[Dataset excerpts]

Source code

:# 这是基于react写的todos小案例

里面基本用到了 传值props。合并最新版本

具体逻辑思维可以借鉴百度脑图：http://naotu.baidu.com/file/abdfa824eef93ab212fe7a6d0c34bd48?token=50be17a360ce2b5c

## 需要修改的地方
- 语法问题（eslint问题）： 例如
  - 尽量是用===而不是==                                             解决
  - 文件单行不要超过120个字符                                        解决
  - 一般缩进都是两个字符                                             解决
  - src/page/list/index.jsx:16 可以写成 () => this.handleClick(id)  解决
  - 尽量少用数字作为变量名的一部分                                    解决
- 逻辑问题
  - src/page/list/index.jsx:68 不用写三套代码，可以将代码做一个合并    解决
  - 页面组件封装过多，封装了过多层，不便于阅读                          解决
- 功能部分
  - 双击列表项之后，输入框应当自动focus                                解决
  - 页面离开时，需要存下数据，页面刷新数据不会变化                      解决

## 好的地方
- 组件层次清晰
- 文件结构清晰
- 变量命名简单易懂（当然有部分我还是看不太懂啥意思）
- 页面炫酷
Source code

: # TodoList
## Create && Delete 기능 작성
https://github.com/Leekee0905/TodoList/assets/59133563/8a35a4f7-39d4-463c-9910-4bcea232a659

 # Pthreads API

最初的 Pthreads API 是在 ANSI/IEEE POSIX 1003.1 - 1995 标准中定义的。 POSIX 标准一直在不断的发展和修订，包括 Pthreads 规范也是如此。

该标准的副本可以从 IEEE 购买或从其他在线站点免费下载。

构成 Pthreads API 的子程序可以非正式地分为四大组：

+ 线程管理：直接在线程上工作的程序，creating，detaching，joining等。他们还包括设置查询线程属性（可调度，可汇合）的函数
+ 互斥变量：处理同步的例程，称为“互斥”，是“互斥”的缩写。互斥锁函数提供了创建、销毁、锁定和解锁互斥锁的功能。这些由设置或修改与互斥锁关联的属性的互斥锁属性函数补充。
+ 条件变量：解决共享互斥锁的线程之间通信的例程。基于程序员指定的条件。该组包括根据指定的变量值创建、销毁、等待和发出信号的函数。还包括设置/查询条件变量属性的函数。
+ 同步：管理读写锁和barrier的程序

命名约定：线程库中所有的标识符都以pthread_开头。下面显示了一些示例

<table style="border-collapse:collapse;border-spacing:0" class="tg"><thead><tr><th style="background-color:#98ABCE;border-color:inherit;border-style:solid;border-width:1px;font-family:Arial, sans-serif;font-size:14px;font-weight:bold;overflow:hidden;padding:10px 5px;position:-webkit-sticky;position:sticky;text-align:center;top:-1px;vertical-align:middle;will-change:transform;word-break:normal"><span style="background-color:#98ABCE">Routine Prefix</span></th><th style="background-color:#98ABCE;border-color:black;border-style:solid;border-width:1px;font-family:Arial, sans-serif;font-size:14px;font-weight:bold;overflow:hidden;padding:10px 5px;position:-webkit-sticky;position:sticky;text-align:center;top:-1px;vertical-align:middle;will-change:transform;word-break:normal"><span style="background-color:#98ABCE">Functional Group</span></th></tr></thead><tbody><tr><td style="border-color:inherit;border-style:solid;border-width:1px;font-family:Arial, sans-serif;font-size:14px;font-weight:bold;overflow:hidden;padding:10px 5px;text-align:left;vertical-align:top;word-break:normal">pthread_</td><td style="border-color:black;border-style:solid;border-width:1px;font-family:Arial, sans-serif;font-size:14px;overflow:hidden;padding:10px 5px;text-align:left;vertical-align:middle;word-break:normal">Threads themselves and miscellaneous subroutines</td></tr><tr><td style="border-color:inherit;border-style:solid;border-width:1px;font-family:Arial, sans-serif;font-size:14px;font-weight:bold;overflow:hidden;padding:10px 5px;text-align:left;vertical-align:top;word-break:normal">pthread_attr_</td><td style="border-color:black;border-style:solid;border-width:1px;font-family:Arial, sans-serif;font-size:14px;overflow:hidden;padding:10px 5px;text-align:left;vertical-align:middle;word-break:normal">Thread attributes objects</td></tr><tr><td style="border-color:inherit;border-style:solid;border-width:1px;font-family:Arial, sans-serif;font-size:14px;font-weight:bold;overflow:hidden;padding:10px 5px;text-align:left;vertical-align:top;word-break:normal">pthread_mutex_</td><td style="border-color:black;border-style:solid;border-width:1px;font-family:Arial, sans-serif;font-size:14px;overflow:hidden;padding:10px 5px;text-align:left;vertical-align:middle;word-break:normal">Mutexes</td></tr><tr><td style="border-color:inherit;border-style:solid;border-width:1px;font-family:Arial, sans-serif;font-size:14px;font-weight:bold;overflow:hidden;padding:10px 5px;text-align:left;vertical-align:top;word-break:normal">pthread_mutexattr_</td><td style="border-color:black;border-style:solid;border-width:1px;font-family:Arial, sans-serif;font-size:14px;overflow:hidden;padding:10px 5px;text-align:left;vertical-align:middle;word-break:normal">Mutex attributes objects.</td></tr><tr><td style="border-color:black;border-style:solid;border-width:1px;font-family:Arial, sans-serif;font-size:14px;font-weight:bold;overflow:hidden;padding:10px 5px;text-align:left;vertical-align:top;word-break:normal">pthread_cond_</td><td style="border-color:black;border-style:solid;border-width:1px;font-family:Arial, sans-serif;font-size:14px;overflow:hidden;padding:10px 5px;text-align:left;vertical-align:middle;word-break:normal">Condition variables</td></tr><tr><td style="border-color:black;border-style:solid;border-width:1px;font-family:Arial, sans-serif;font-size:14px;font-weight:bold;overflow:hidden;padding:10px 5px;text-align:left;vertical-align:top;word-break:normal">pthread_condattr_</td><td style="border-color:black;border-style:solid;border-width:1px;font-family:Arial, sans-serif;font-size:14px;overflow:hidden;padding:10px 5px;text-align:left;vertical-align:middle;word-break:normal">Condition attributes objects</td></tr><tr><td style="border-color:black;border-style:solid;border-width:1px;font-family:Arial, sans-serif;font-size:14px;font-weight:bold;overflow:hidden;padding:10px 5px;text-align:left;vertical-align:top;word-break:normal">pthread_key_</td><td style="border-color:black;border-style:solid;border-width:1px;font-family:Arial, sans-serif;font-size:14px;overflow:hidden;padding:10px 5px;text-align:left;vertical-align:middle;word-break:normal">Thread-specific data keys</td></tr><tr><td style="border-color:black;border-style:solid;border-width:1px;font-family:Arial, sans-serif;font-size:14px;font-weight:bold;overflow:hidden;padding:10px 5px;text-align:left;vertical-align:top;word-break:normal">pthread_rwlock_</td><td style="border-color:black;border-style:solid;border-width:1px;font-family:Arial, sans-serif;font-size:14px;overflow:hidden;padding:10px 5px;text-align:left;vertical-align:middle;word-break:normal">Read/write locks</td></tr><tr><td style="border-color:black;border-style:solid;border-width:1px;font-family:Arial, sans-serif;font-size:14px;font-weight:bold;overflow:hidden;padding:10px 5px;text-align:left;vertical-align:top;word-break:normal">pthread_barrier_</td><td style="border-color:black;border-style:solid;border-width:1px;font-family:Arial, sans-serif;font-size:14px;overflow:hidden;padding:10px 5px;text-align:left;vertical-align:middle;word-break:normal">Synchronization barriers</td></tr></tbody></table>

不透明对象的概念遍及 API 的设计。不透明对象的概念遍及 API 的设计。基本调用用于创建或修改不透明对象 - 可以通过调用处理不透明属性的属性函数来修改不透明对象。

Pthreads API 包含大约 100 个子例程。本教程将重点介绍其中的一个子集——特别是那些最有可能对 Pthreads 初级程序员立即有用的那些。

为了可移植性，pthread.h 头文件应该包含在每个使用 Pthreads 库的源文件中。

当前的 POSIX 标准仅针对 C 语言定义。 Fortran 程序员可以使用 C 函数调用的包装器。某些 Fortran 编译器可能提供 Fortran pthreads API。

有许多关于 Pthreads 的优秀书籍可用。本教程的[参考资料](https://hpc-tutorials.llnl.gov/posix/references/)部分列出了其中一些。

• **Exercise aim**: Show every line of the records above that contains the word "page".

• **Output below**:
  - src/page/list/index.jsx:16 可以写成 () => this.handleClick(id)  解决
  - src/page/list/index.jsx:68 不用写三套代码，可以将代码做一个合并    解决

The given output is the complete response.